The array of food, vegetables, salad fixens, pickled veggies, potato salad, mashed potatoes, noodles, stuffing, and meats galore, whom wouldn’t want to occasionally enjoy a buffet?.  Why pig out?  I can make healthful delicious selections knowing I will likely have another meal in about four hours.  Knowing this is not my last meal I realize I do not want to make myself sick over it.  Have you ever heard someone say they got sick after going to a buffet, that always causes me to wonder, Did they eat how many plates of food? Did they wash their hands? How fast did they consume all this food?. These are all factors in how we will feel after consuming a meal at a buffet.

I had one plate of food, a dish of coleslaw, and a 1″ x 1″ brownie, and a cup of tea.  This was great.  I just did not feel like cooking.  I believe I more than got my monies worth.  A couple hours later I had an afternoon snack.  I am content.

Although I am not a doctor, nurse or nutritionist, I still like to consider the physiology of a person.  Our esophagus is only so big around and so long.  Our stomach is said to be about the size of our fist.  How much expanding do we expect our stomachs to do?  Do we pack in so much food that the mechanics between the stomach and upper intestines are not able to function correctly.  Does our food sit and stay compacted in our esophagus?  When we eat a high volume of food, and many eat too fast, our digestive fluids roll up into our throat doing damage to both our esophagus and throat?  For years I have had to have my stomach stretched open, and my throat stretched.  It is a painful experience.  Yet, it helps a lot, because my food will just sit in my esophagus, and the digestive juices make me feel so sick.  Sometimes I get very sick.  It is time for me to go get stretched again.  Eating smaller meals and being sure not to stuff myself is important.  Recently I read, and I do not remember where I read it, that more people are getting cirrhosis of the liver, and it is not from alcohol.  When we eat a lot and a variety, our poor liver has to send out a lot to process all that is coming thru our system.  Our livers are getting worked to death.  Poor liver, let’s give it a break.  No wonder the bible talks about overeating and gluttony being a sin.
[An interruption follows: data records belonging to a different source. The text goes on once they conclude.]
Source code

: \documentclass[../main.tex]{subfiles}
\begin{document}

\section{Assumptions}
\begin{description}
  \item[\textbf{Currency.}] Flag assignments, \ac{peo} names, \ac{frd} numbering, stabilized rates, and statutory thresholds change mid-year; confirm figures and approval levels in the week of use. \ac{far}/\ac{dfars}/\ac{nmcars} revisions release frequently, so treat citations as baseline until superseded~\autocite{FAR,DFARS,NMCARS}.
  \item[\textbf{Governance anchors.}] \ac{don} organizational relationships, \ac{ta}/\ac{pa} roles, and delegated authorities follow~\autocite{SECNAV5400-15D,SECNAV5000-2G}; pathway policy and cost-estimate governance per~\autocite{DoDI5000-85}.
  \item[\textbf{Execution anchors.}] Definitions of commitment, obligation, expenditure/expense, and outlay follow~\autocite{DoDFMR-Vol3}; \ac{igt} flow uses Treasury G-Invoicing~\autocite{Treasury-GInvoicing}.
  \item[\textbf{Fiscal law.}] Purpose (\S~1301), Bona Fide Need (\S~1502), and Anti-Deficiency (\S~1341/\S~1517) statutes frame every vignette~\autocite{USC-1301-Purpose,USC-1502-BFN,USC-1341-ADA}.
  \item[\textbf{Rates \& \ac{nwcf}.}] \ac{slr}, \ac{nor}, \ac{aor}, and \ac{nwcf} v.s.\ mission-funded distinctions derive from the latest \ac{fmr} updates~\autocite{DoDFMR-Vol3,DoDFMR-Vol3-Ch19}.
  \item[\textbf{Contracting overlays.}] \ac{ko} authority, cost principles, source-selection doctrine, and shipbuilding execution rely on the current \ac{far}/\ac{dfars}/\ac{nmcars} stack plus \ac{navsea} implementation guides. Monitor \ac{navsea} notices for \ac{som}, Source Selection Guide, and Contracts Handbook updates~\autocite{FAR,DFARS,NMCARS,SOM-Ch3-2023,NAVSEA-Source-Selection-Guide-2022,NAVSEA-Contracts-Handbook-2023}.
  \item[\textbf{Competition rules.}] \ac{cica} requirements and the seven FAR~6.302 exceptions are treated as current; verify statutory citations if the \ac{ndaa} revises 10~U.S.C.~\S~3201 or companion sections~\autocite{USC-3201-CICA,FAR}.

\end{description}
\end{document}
Buffet, in the dictionary also means to fight or force.  So are we fighting against the way we were designed to function.  Do we force our bodies to the point of long term injury.  Something to consider.  The other matter of getting our monies worth, the cost of a visit to the buffet for a dinner compared to a decent restaurant it may cost about the same and we are being served our salad, entrée, and a dessert we order from a menu.  The menus have the same germs that the serving utensils at the buffet contain because most people do not wash their hands before handling a menu.  After ordering from a menu I go to the bathroom and wash my hands.
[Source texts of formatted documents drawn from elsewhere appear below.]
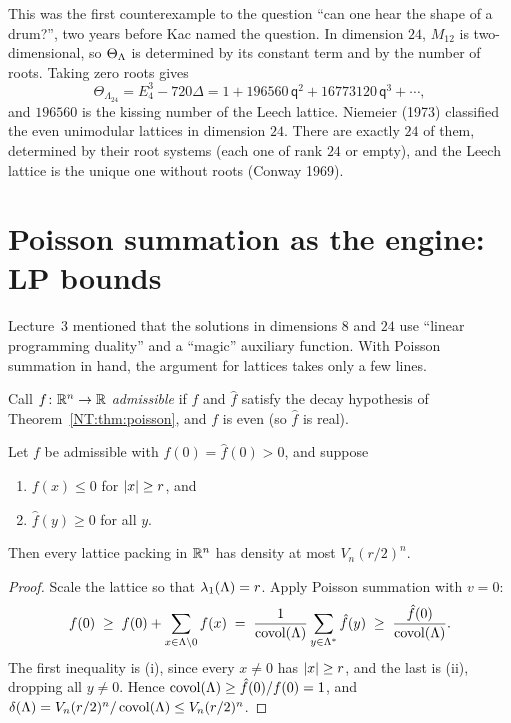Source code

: This was the first counterexample to the question ``can one hear the shape of a drum?'', two years
before Kac named the question. In dimension $24$, $M_{12}$ is two-dimensional, so $\Theta_\Lat$ is
determined by its constant term and by the number of roots. Taking zero roots gives
\[
  \Theta_{\Lambda_{24}}=E_4^3-720\Delta=1+196560\,\mathsf q^2+16773120\,\mathsf q^3+\cdots,
\]
and $196560$ is the kissing number of the Leech lattice. Niemeier (1973) classified the even unimodular
lattices in dimension $24$. There are exactly $24$ of them, determined by their root systems (each one of
rank $24$ or empty), and the Leech lattice is the unique one without roots (Conway 1969).

\section{Poisson summation as the engine: LP bounds}
\label{NT:sec:LP}

Lecture~3 mentioned that the solutions in dimensions $8$ and $24$ use ``linear programming duality'' and a
``magic'' auxiliary function. With Poisson summation in hand, the argument for lattices takes only a few lines.

\begin{definition}
Call $f\colon\R^n\to\R$ \emph{admissible} if $f$ and $\hat f$ satisfy the decay hypothesis of
Theorem~\ref{NT:thm:poisson}, and $f$ is even (so $\hat f$ is real).
\end{definition}

\begin{theorem}\label{NT:thm:CElattice}
Let $f$ be admissible with $f(0)=\hat f(0)>0$, and suppose
\begin{enumerate}[label=(\roman*),nosep]
\item $f(x)\le0$ for $\abs x\ge r$, and
\item $\hat f(y)\ge0$ for all $y$.
\end{enumerate}
Then every lattice packing in $\R^n$ has density at most $V_n(r/2)^n$.
\end{theorem}

\begin{proof}
Scale the lattice so that $\lambda_1(\Lat)=r$. Apply Poisson summation with $v=0$:
\[
  f(0)\;\ge\;f(0)+\sum_{x\in\Lat\setminus0}f(x)\;=\;\frac{1}{\covol(\Lat)}\sum_{y\in\Lat^*}\hat f(y)
  \;\ge\;\frac{\hat f(0)}{\covol(\Lat)}.
\]
The first inequality is (i), since every $x\ne0$ has $\abs x\ge r$, and the last is (ii), dropping
all $y\ne0$. Hence $\covol(\Lat)\ge\hat f(0)/f(0)=1$, and $\dens(\Lat)=V_n(r/2)^n/\covol(\Lat)\le V_n(r/2)^n$.
\end{proof}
Buffet etiquette, by exercising self respect, respect for others and the world hunger situation we would not want to just pile our plates up.  We can go up and get another plate of food.  This prevents wastefulness or forcing ourselves to clean our plate because we piled it up and we are of the clean plate society.  Washing our hands before, and then again after serving ourselves is considerate.  Most important, it is crucial to wash our hands after, there are so many that do not wash their hands.  When you pick up your roll to eat it, it is like a dozen people already picked it up, because their germs are on the serving utensils.  I leave my plate at the table with loved ones and I go wash my hands.  If for some odd reason I cannot leave to go wash up, I will use a lemon across my fingers and hands and dry with my napkin.  With the many flues and other epidemics, and the fungal infections people carry, I really want to wash my hands.

Skinny people are on to something big, being selective, small portions and eating slow.  Let’s not talk about the disgusting skinny people that pig out and never gain a pound.  It all catches up, maybe not in pounds, but digestive issues can plague anyone.  It can turn a person off to a buffet considering all these topics.  I hope all will benefit from considering our physiology.

Many love the convenience of a buffet, just walk in, serve up, and enjoy friends without taking the whole afternoon.      Enjoy the experience safely, and with dignity.